Exercise directions
Among the entries below, find the lines with the word "편집기의" and copy them.

Exercise inputs below:

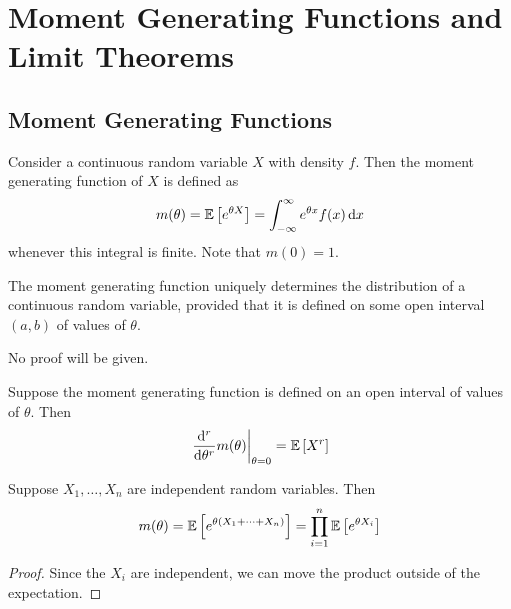 \documentclass{article}
\begin{document}
\section{Moment Generating Functions and Limit Theorems}
\subsection{Moment Generating Functions}
Consider a continuous random variable $X$ with density $f$. Then the moment generating function of $X$ is defined as
\[ m(\theta) = \mathbb{E}\left[{e^{\theta X}}\right] = \int_{-\infty}^\infty e^{\theta x} f(x) \dd{x} \]
whenever this integral is finite. Note that $m(0) = 1$.
\begin{theorem}
    The moment generating function uniquely determines the distribution of a continuous random variable, provided that it is defined on some open interval $(a, b)$ of values of $\theta$.
\end{theorem}
\noindent No proof will be given.
\begin{theorem}
    Suppose the moment generating function is defined on an open interval of values of $\theta$. Then
    \[ \eval{\dv[r]{\theta}m(\theta)}_{\theta = 0} = \expect{X^r} \]
\end{theorem}
\begin{theorem}
    Suppose $X_1, \dots, X_n$ are independent random variables. Then
    \[ m(\theta) = \mathbb{E}\left[{e^{\theta(X_1 + \dots + X_n)}}\right] = \prod_{i=1}^n \mathbb{E}\left[{e^{\theta X_i}}\right] \]
\end{theorem}
\begin{proof}
    Since the $X_i$ are independent, we can move the product outside of the expectation.
\end{proof}
\end{document}
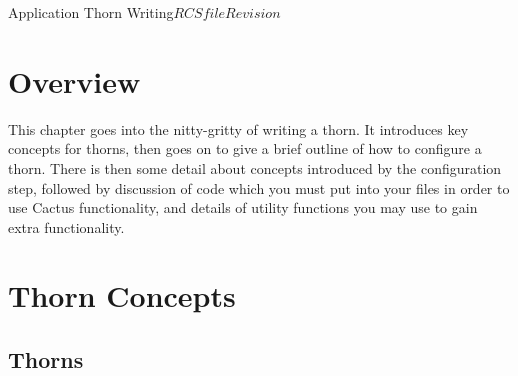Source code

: 
\begin{cactuspart}{Application Thorn Writing}{$RCSfile$}{$Revision$}
\label{part:ThornWriters}
\renewcommand{\thepage}{\Alph{part}\arabic{page}}


\chapter{Overview}

This chapter goes into the nitty-gritty of writing a thorn.
It introduces key concepts for thorns, then goes on to give
a brief outline of how to configure a thorn.
There is then some detail about concepts introduced by the configuration
step, followed by discussion of code which you must put into your files
in order to use Cactus functionality, and details of utility functions
you may use to gain extra functionality.


\chapter{Thorn Concepts}
\label{chap:thorn_concepts}


\section{Thorns}


\end{cactuspart}
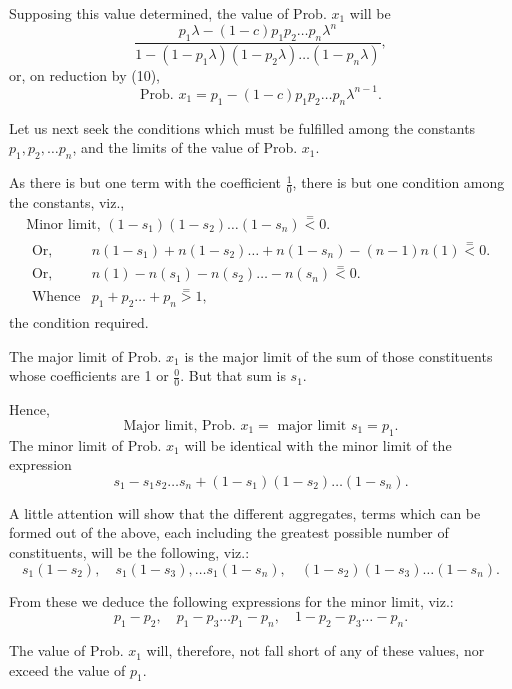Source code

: \documentclass[oneside]{book}
\begin{document}
Supposing this value determined, the value of Prob. $x_1$ will be
\[
  \frac{p_1\lambda - (1-c)p_1p_2 \dotsc p_n\lambda^n}
       {1 - (1-p_1\lambda)(1-p_2\lambda)\dotsc (1-p_n\lambda)},
\]
or, on reduction by (10),
\[
  \text{Prob. }x_1 = p_1 - (1-c)p_1p_2 \dotsc p_n \lambda^{n-1}. \tag{11}
\]

Let us next seek the conditions which must be fulfilled
among the constants $p_1, p_2, \dotsc p_n$, and the limits of the value of
Prob. $x_1$.

As there is but one term with the coefficient $\frac{1}{0}$, there is but
one condition among the constants, viz.,
\begin{gather*}
  \text{Minor limit, }(1-s_1)(1-s_2) \dotsc (1-s_n)
    \stackrel{=}{<} 0.  \\
 \begin{array}{lc}
  \text{Or,} &
    n(1-s_1) + n(1-s_2) \dotsc + n(1-s_n) - (n-1)n(1)
    \stackrel{=}{<} 0. \\
  \text{Or,} & n(1) - n(s_1) - n(s_2) \dotsc - n(s_n)
    \stackrel{=}{<} 0. \\
  \text{Whence} & p_1 + p_2 \dotsc + p_n
    \stackrel{=}{>} 1,
 \end{array}
\end{gather*}
the condition required.

The major limit of Prob. $x_1$ is the major limit of the sum of
those constituents whose coefficients are 1 or $\frac{0}{0}$. But that sum is $s_1$.

Hence,
\[
  \text{Major limit, Prob. }x_1 = \text{ major limit }s_1 = p_1.
\]
The minor limit of Prob. $x_1$ will be identical with the minor
limit of the expression
\[
  s_1 - s_1 s_2 \dotsc s_n + (1 -s_1)(1 - s_2)\dotsc (1 - s_n).
\]

A little attention will show that the different aggregates,
terms which can be formed out of the above, each including the
greatest possible number of constituents, will be the following,
viz.:
\[
  s_1(1-s_2),\quad s_1(1 - s_3), \dotsc s_1(1 - s_n),\quad
  (1 - s_2)(1 - s_3) \dotsc (1 - s_n).
\]

From these we deduce the following expressions for the minor
limit, viz.:
\[
  p_1 - p_2,\quad  p_1 - p_3 \dotsc p_1 - p_n,\quad
  1 - p_2 - p_3 \dotsc - p_n .
\]

The value of Prob. $x_1$ will, therefore, not fall short of any of
these values, nor exceed the value of $p_1$.
\end{document}
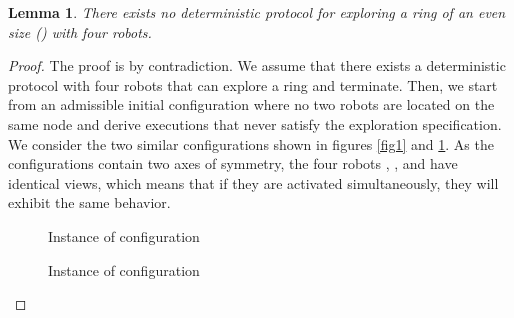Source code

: \documentclass[12pt]{llncs}
\newtheorem{lem}{Lemma}
\begin{document}
\begin{lem}There exists no deterministic protocol for exploring a ring of an even size () with four robots.
\end{lem}

\begin{proof}
The proof is by contradiction. We assume that there exists a deterministic protocol with four robots that can explore a ring and terminate. Then, we start from an admissible initial configuration where no two robots are located on the same node and derive executions that never satisfy the exploration specification.\\

We consider the two similar configurations shown in figures \ref{fig1} and \ref{fig2}. As the configurations contain two axes of symmetry, the four robots , ,  and  have identical views, which means that if they are activated simultaneously, they will exhibit the same behavior. 

\begin{figure}
 \begin{minipage}[b]{.46\linewidth}
  \centering{}
  \caption{Instance of configuration \label{fig1}}
 \end{minipage} \hfill
 \begin{minipage}[b]{.46\linewidth}
  \centering{}
  \caption{Instance of configuration  \label{fig2}}
 \end{minipage}
\end{figure}


\end{proof}
\end{document}
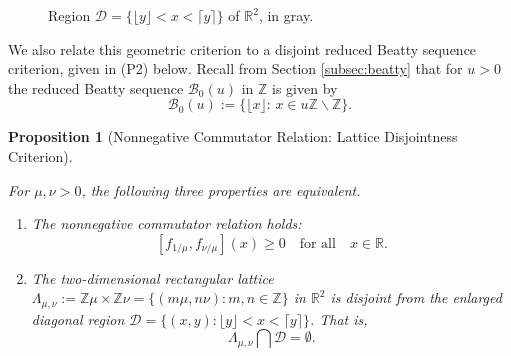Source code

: \documentclass[11pt, letterpaper, reqno]{amsart}
\newtheorem{prop}[thm]{Proposition}
\theoremstyle{definition}
\numberwithin{equation}{section}
\newcommand{\RR}{\ensuremath{\mathbb{R}}}
\newcommand{\ZZ}{\ensuremath{\mathbb{Z}}}
\newcommand{\sB}{\mathcal{B}}
\newcommand{\floor}[1]{\lfloor{#1}\rfloor}
\newcommand{\ceil}[1]{\lceil{#1}\rceil}
\newcommand{\um}{{\mu}}
\newcommand{\vm}{{\nu}}
\newcommand{\cD}{\mathcal{D}}
\begin{document}
{%
\begin{figure}[h]
\begin{center}
\end{center}
\caption{Region $\cD= \{\floor{y}<x<\ceil{y}\}$ of $\RR^2$, in gray.}
\label{fig:diagonal-pos}
\end{figure}

We also relate this geometric criterion to a disjoint reduced Beatty sequence criterion,
given in (P2) below. 
Recall from Section \ref{subsec:beatty} that for $u >0$ the reduced  Beatty sequence 
$\sB_0(u)$  in $\ZZ$ is given by 
$$
\sB_0(u) := \{ \floor x : \,  x \in u\ZZ \smallsetminus \ZZ\} .
$$

\begin{prop}[Nonnegative Commutator Relation: Lattice Disjointness Criterion]
\label{lem:diagonal-pos}

For $\um,\vm> 0$, the following three properties are equivalent.
\begin{enumerate}
\item[(P1)] 
\label{lattice-p1}
The nonnegative commutator relation holds:
$$
[f_{1/\um}, f_{\vm/\um}](x) \geq 0\quad \mbox{for all} \quad x \in \RR.
$$ 

\item[(P2)] \label{lattice-p2}
The two-dimensional rectangular lattice
$\Lambda_{\um,\vm} := \ZZ \um \times \ZZ \vm = \{ (m\um, n\vm) : m,n\in\ZZ\} $
in $\RR^2$ is disjoint from the enlarged diagonal region $\mathcal{D}= \{(x, y): \floor{y} < x < \ceil{y}\}$.
 That is,  
\begin{equation}\label{eq:diag}
 \Lambda_{\um,\vm} \bigcap \mathcal{D} = \emptyset.
\end{equation}
 

\end{enumerate}
\end{prop}}
\end{document}
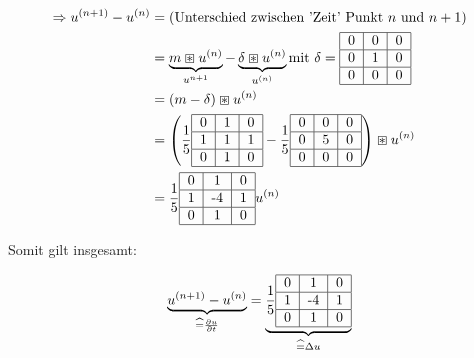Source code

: \documentclass{article}
\theoremstyle{plain}
\theoremstyle{definition}
\numberwithin{equation}{section}
\begin{document}
    \begin{align*}
        \Rightarrow u^{(n+1)} - u^{(n)} & = \text{(Unterschied zwischen 'Zeit' Punkt $n$ und $n+1$)}\\
        &= \underbrace{m \boxast u^{(n)}}_{u^{n+1}} - \underbrace{\delta \boxast u^{(n)}}_{u^{(n)}} \text{mit } \delta = \begin{tabular}{|c|c|c|}
            \hline
            0 & 0 & 0\\
            \hline
            0 & 1 & 0\\
            \hline
            0 & 0 & 0\\
            \hline
        \end{tabular}\\
        &=(m - \delta) \boxast u^{(n)}\\
        &=\left( \frac{1}{5}\begin{tabular}{|c|c|c|}
            \hline
            0 & 1 & 0\\
            \hline
            1 & 1 & 1\\
            \hline
            0 & 1 & 0\\
            \hline
        \end{tabular} - \frac{1}{5} \begin{tabular}{|c|c|c|}
            \hline
            0 & 0 & 0\\
            \hline
            0 & 5 & 0\\
            \hline
            0 & 0 & 0\\
            \hline
        \end{tabular}\right) \boxast u^{(n)}\\
        &= \frac{1}{5} \begin{tabular}{|c|c|c|}
            \hline
            0 & 1 & 0\\
            \hline
            1 & -4 & 1\\
            \hline
            0 & 1 & 0\\
            \hline
        \end{tabular} u^{(n)}
    \end{align*}

    Somit gilt insgesamt:

    \begin{equation}\label{eq:5.11}
        \underbrace{u^{(n+1)} - u^{(n)}}_{\widehat = \frac{\partial u}{\partial t}} = \underbrace{\frac{1}{5} \begin{tabular}{|c|c|c|}
            \hline
            0 & 1 & 0\\
            \hline
            1 & -4 & 1\\
            \hline
            0 & 1 & 0\\
            \hline
        \end{tabular}}_{\widehat = \Delta u}
    \end{equation}
\end{document}
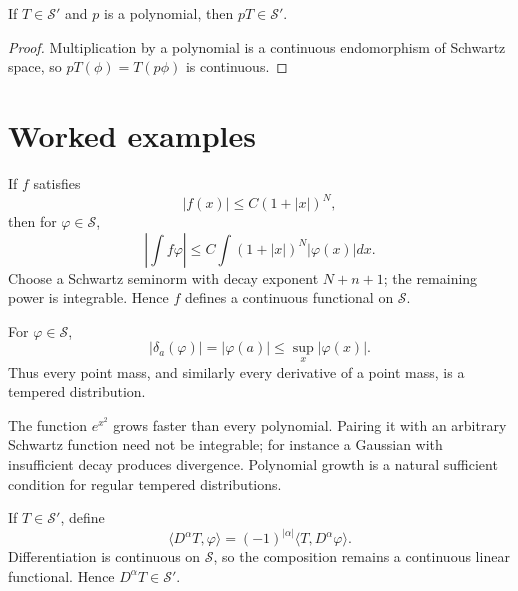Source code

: \begin{theorem}\label{thm:iii18-03}
If $T\in\mathcal S'$ and $p$ is a polynomial, then $pT\in\mathcal S'$.
\begin{proof}
Multiplication by a polynomial is a continuous endomorphism of Schwartz space, so $pT(\phi)=T(p\phi)$ is continuous.
\end{proof}
\end{theorem}

\section{Worked examples}

\begin{example}\label{ex:iii18-worked-01}
If \(f\) satisfies
\[
|f(x)|\le C(1+|x|)^N,
\]
then for \(\varphi\in\mathcal S\),
\[
\left|\int f\varphi\right|
\le C\int(1+|x|)^N|\varphi(x)|dx.
\]
Choose a Schwartz seminorm with decay exponent \(N+n+1\); the remaining power
is integrable. Hence \(f\) defines a continuous functional on \(\mathcal S\).
\end{example}

\begin{example}\label{ex:iii18-worked-02}
For \(\varphi\in\mathcal S\),
\[
|\delta_a(\varphi)|=|\varphi(a)|
\le \sup_x|\varphi(x)|.
\]
Thus every point mass, and similarly every derivative of a point mass, is a
tempered distribution.
\end{example}

\begin{example}\label{ex:iii18-worked-03}
The function \(e^{x^2}\) grows faster than every polynomial. Pairing it
with an arbitrary Schwartz function need not be integrable; for instance a
Gaussian with insufficient decay produces divergence. Polynomial growth is a
natural sufficient condition for regular tempered distributions.
\end{example}

\begin{example}\label{ex:iii18-worked-04}
If \(T\in\mathcal S'\), define
\[
\langle D^\alpha T,\varphi\rangle=(-1)^{|\alpha|}
\langle T,D^\alpha\varphi\rangle.
\]
Differentiation is continuous on \(\mathcal S\), so the composition remains a
continuous linear functional. Hence \(D^\alpha T\in\mathcal S'\).
\end{example}

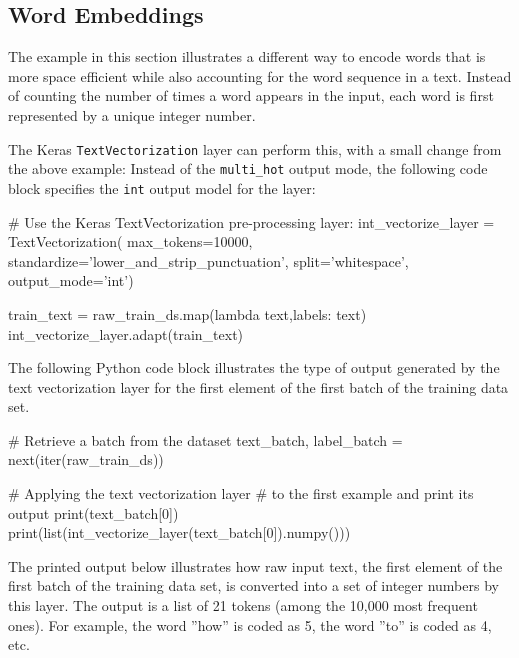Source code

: \begin{advanced}

\subsection[Word Embedding]{Word Embeddings}

\end{advanced}

\begin{withcode}
The example in this section illustrates a different way to encode words that is more space efficient while also accounting for the word sequence in a text. Instead of counting the number of times a word appears in the input, each word is first represented by a unique integer number. 

The Keras \texttt{TextVectorization} layer can perform this, with a small change from the above example: Instead of the \texttt{multi\_hot} output mode, the following code block specifies the \texttt{int} output model for the layer:

\begin{pythoncode}
# Use the Keras TextVectorization pre-processing layer:
int_vectorize_layer = TextVectorization(
    max_tokens=10000,
    standardize='lower_and_strip_punctuation',
    split='whitespace',
    output_mode='int')
    
train_text = raw_train_ds.map(lambda text,labels: text)
int_vectorize_layer.adapt(train_text)
\end{pythoncode}

The following Python code block illustrates the type of output generated by the text vectorization layer for the first element of the first batch of the training data set.

\begin{pythoncode}
# Retrieve a batch from the dataset
text_batch, label_batch = next(iter(raw_train_ds))

# Applying the text vectorization layer
# to the first example and print its output
print(text_batch[0])
print(list(int_vectorize_layer(text_batch[0]).numpy()))
\end{pythoncode}

The printed output below illustrates how raw input text, the first element of the first batch of the training data set, is converted into a set of integer numbers by this layer. The output is a list of 21 tokens (among the 10,000 most frequent ones). For example, the word ''how'' is coded as 5, the word ''to'' is coded as 4, etc.


\end{withcode}
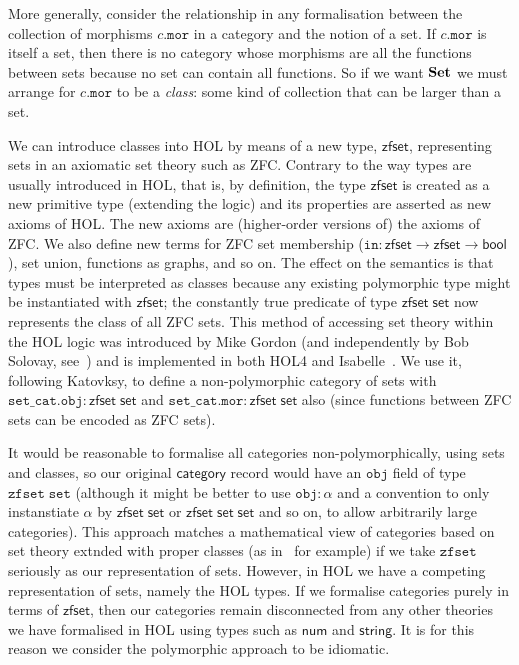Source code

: \documentclass[twoside,titlepage,11pt]{article}
\begin{document}
More generally, consider the relationship in any formalisation between the collection of morphisms $c.\mathtt{mor}$ in a category and the notion of a set.
If $c.\mathtt{mor}$ is itself a set, then there is no category whose morphisms are all the functions between sets because no set can contain all functions.
So if we want $\mathbf{Set}$ we must arrange for $c.\mathtt{mor}$ to be a \emph{class}: some kind of collection that can be larger than a set.

We can introduce classes into HOL by means of a new type, $\mathsf{zfset}$, representing sets in an axiomatic set theory such as ZFC.
Contrary to the way types are usually introduced in HOL, that is, by definition, the type $\mathsf{zfset}$ is created as a new primitive type (extending the logic) and its properties are asserted as new axioms of HOL.
The new axioms are (higher-order versions of) the axioms of ZFC.
We also define new terms for ZFC set membership ($\mathtt{in}:\mathsf{zfset}\to\mathsf{zfset}\to\mathsf{bool}$), set union, functions as graphs, and so on.
The effect on the semantics is that types must be interpreted as classes because any existing polymorphic type might be instantiated with $\mathsf{zfset}$; the constantly true predicate of type $\mathsf{zfset}\;\mathsf{set}$ now represents the class of all ZFC sets.
This method of accessing set theory within the HOL logic was introduced by Mike Gordon \cite{DBLP:conf/tphol/Gordon96} (and independently by Bob Solovay, see~\cite{DBLP:conf/ictac/Obua06}) and is implemented in both HOL4 and Isabelle~\cite{DBLP:conf/ictac/Obua06}.
We use it, following Katovksy, to define a non-polymorphic category of sets with $\mathtt{set\_cat}.\mathtt{obj}:\mathsf{zfset}\;\mathsf{set}$ and $\mathtt{set\_cat}.\mathtt{mor}:\mathsf{zfset}\;\mathsf{set}$ also (since functions between ZFC sets can be encoded as ZFC sets).

It would be reasonable to formalise all categories non-polymorphically, using sets and classes, so our original $\mathsf{category}$ record would have an $\mathtt{obj}$ field of type $\mathtt{zfset}\;\mathtt{set}$ (although it might be better to use $\mathtt{obj}:\alpha$ and a convention to only instanstiate $\alpha$ by $\mathsf{zfset}\;\mathsf{set}$ or $\mathsf{zfset}\;\mathsf{set}\;\mathsf{set}$ and so on, to allow arbitrarily large categories).
This approach matches a mathematical view of categories based on set theory extnded with proper classes (as in~\cite{MacLaneCFTWM} for example) if we take $\mathtt{zfset}$ seriously as our representation of sets.
However, in HOL we have a competing representation of sets, namely the HOL types.
If we formalise categories purely in terms of $\mathsf{zfset}$, then our categories remain disconnected from any other theories we have formalised in HOL using types such as $\mathsf{num}$ and $\mathsf{string}$.
It is for this reason we consider the polymorphic approach to be idiomatic.
\end{document}
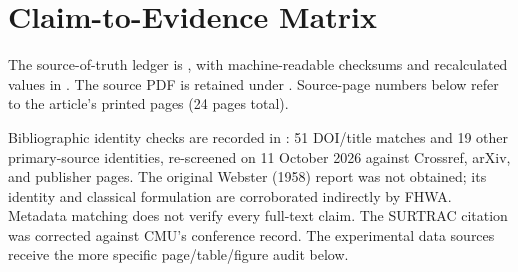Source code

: \documentclass[12pt,a4paper]{report}
\begin{document}
\chapter{Claim-to-Evidence Matrix}\label{app:evidence}
The source-of-truth ledger is , with machine-readable checksums and recalculated values in . The source PDF is retained under . Source-page numbers below refer to the article's printed pages (24 pages total).

Bibliographic identity checks are recorded in : 51 DOI/title matches and 19 other primary-source identities, re-screened on 11 October 2026 against Crossref, arXiv, and publisher pages. The original Webster (1958) report was not obtained; its identity and classical formulation are corroborated indirectly by FHWA. Metadata matching does not verify every full-text claim. The SURTRAC citation was corrected against CMU's conference record. The experimental data sources receive the more specific page/table/figure audit below.
\end{document}
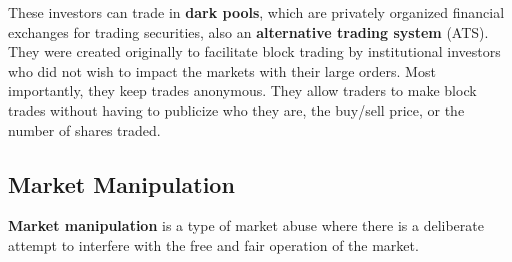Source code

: \documentclass{article}
\begin{document}
    These investors can trade in \textbf{dark pools}, which are privately organized financial exchanges for trading securities, also an \textbf{alternative trading system} (ATS). They were created originally to facilitate block trading by institutional investors who did not wish to impact the markets with their large orders. Most importantly, they keep trades anonymous. They allow traders to make block trades without having to publicize who they are, the buy/sell price, or the number of shares traded. 

  \subsection{Market Manipulation}

    \textbf{Market manipulation} is a type of market abuse where there is a deliberate attempt to interfere with the free and fair operation of the market. 
\end{document}
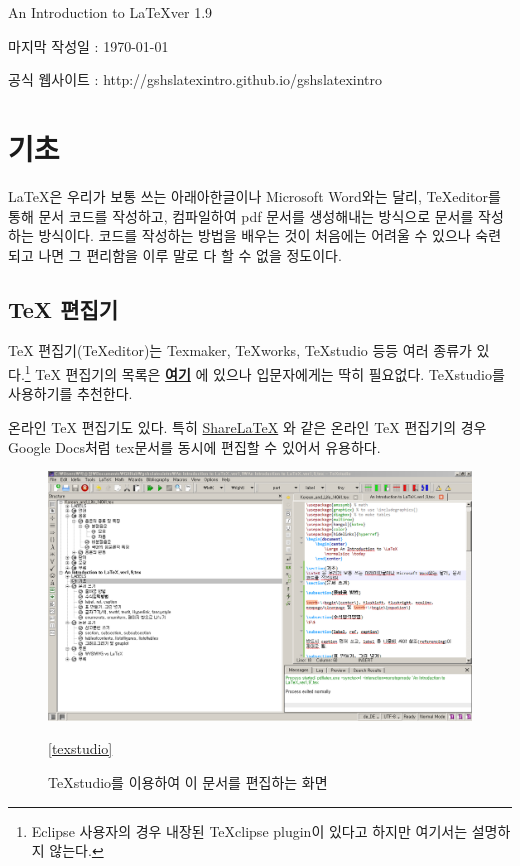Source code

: \documentclass[11pt]{article}
\begin{document}
	\begin{center}
		\Large An Introduction to \LaTeX ver 1.9
		
		\normalsize 마지막 작성일 :  \today
		
		공식 웹사이트 : http://gshslatexintro.github.io/gshslatexintro
	\end{center}
\section{기초}
\LaTeX 은 우리가 보통 쓰는 아래아한글이나 Microsoft Word와는 달리, TeXeditor를 통해 문서 코드를 작성하고, 컴파일하여 pdf 문서를 생성해내는 방식으로 문서를 작성하는 방식이다. 코드를 작성하는 방법을 배우는 것이 처음에는 어려울 수 있으나 숙련되고 나면 그 편리함을 이루 말로 다 할 수 없을 정도이다.

\subsection{TeX 편집기}
TeX 편집기(TeXeditor)는 Texmaker, TeXworks, TeXstudio 등등 여러 종류가 있다.\footnote{Eclipse 사용자의 경우 내장된 TeXclipse plugin이 있다고 하지만 여기서는 설명하지 않는다.} TeX 편집기의 목록은 \href{https://en.wikipedia.org/wiki/Comparison_of_TeX_editors}{\textbf{여기}} 에 있으나 입문자에게는 딱히 필요없다. TeXstudio를 사용하기를 추천한다. 

온라인 TeX 편집기도 있다. 특히 \href{https://www.sharelatex.com/}{ShareLaTeX} 와 같은 온라인 TeX 편집기의 경우 Google Docs처럼 tex문서를 동시에 편집할 수 있어서 유용하다.

\begin{figure}
	\begin{center}
		\includegraphics{texstudio.png}
	\end{center}
	\caption{TeXstudio를 이용하여 이 문서를 편집하는 화면}
	\ref{texstudio}
\end{figure}
\end{document}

End of Exercise inputs.

Worked solution
TeX 편집기(TeXeditor)는 Texmaker, TeXworks, TeXstudio 등등 여러 종류가 있다.\footnote{Eclipse 사용자의 경우 내장된 TeXclipse plugin이 있다고 하지만 여기서는 설명하지 않는다.} TeX 편집기의 목록은 \href{https://en.wikipedia.org/wiki/Comparison_of_TeX_editors}{\textbf{여기}} 에 있으나 입문자에게는 딱히 필요없다. TeXstudio를 사용하기를 추천한다. 
온라인 TeX 편집기도 있다. 특히 \href{https://www.sharelatex.com/}{ShareLaTeX} 와 같은 온라인 TeX 편집기의 경우 Google Docs처럼 tex문서를 동시에 편집할 수 있어서 유용하다.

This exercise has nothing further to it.